Records for the exercise
========
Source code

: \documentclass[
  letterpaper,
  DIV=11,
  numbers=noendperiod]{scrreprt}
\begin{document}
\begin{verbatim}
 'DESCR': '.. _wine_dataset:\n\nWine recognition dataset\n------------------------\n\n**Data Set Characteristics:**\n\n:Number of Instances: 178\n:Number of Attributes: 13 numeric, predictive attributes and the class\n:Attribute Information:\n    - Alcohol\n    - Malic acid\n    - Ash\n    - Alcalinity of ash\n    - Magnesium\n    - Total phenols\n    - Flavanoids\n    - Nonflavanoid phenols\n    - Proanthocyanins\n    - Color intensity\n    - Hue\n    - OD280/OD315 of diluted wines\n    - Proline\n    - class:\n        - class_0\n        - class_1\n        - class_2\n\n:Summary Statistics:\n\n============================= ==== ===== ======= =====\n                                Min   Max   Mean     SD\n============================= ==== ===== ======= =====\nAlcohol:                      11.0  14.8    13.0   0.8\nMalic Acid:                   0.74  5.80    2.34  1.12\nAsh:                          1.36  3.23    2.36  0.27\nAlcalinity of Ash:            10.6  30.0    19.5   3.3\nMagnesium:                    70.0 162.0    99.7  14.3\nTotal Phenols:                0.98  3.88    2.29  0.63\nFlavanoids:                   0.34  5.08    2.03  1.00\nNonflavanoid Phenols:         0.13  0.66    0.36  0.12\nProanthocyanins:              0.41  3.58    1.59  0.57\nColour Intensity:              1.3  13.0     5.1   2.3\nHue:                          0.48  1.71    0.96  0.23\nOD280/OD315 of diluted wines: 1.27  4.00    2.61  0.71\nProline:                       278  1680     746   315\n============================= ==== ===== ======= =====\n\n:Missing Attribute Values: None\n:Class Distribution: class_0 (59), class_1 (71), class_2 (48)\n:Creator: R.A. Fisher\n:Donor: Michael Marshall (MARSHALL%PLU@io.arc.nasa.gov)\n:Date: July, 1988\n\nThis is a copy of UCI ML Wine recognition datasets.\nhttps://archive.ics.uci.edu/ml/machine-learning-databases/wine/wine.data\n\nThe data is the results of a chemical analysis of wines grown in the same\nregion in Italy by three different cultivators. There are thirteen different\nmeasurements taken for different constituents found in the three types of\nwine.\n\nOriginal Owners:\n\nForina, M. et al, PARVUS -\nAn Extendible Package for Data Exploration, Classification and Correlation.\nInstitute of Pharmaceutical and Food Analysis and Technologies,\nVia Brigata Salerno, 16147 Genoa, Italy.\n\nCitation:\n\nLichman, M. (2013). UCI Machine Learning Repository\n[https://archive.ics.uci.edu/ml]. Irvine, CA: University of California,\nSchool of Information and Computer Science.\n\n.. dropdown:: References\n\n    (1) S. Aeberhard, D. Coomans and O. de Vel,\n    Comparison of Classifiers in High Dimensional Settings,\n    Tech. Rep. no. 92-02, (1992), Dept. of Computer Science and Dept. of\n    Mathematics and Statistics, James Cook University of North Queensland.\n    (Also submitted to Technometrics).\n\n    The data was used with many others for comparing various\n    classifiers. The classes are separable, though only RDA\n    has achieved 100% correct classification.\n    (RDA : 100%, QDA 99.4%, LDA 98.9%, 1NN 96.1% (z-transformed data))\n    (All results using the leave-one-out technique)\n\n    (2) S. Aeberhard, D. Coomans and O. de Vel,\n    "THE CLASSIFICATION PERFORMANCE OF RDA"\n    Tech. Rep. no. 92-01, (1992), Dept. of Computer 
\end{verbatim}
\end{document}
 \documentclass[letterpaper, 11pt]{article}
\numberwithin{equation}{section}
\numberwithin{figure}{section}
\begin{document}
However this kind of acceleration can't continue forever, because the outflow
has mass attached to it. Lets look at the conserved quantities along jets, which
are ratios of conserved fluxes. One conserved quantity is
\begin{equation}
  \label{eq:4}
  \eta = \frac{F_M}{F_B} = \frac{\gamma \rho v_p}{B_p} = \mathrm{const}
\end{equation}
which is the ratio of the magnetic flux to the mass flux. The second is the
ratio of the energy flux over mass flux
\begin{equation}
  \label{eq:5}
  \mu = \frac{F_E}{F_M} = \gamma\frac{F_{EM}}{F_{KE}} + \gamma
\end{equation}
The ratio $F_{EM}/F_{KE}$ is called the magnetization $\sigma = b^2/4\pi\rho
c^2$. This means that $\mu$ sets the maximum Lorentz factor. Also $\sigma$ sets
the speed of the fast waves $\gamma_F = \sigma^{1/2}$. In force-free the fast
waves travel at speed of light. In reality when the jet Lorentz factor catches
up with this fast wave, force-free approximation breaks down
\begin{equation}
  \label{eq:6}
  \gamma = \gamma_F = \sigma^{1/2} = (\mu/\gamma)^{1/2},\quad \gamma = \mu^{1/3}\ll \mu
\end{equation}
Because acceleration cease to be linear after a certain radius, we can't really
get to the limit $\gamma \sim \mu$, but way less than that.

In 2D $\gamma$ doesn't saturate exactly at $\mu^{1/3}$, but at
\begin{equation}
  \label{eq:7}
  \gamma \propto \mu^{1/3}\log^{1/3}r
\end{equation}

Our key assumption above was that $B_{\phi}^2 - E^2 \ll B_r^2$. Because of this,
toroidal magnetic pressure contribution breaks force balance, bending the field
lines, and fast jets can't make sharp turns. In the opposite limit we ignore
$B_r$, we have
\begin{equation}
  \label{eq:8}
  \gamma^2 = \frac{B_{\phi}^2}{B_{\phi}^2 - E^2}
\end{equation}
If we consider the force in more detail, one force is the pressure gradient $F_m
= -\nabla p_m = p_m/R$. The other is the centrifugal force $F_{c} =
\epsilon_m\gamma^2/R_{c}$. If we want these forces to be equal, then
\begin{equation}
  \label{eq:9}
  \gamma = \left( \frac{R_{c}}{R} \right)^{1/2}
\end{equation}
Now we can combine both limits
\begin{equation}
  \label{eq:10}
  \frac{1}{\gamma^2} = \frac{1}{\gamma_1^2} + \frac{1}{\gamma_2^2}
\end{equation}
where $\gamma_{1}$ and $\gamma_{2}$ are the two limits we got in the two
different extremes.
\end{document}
========
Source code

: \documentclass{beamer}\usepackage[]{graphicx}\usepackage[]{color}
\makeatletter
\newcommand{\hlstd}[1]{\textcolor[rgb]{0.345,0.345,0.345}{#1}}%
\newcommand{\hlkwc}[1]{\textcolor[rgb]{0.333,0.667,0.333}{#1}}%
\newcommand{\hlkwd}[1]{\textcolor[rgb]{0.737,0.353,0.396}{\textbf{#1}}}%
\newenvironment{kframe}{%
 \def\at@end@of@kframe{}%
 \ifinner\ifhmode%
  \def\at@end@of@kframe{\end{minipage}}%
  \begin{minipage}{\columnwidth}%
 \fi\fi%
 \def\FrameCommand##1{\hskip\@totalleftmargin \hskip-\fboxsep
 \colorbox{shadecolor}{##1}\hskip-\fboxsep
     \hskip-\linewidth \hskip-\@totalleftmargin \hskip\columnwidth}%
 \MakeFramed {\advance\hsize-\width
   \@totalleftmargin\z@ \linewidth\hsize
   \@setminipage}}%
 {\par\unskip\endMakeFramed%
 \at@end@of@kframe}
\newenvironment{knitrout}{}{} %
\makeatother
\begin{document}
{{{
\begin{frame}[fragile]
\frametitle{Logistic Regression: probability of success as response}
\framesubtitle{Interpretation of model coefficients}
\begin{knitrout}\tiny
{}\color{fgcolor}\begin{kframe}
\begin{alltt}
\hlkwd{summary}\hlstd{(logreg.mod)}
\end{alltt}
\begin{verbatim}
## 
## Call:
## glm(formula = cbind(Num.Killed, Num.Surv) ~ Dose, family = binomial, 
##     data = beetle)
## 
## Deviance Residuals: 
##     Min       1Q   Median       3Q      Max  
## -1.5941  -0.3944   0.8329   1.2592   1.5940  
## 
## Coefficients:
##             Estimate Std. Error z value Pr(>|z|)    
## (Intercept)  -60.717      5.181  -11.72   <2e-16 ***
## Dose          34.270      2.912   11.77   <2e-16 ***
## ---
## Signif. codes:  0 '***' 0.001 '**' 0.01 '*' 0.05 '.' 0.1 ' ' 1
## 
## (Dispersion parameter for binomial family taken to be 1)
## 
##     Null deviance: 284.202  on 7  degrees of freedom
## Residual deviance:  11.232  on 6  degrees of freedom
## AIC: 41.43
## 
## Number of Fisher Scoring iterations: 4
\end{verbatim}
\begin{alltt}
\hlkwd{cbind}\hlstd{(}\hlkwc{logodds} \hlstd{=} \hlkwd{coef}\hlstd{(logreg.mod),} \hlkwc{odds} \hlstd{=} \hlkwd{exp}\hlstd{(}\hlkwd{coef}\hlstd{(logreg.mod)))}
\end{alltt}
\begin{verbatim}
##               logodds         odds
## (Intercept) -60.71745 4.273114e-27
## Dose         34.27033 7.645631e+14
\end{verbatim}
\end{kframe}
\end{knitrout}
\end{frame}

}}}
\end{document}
========
Problem statement
After identifying the lines above that contain "label", copy each one.

Solution to this problem
  \label{eq:4}
  \label{eq:5}
  \label{eq:6}
  \label{eq:7}
  \label{eq:8}
  \label{eq:9}
  \label{eq:10}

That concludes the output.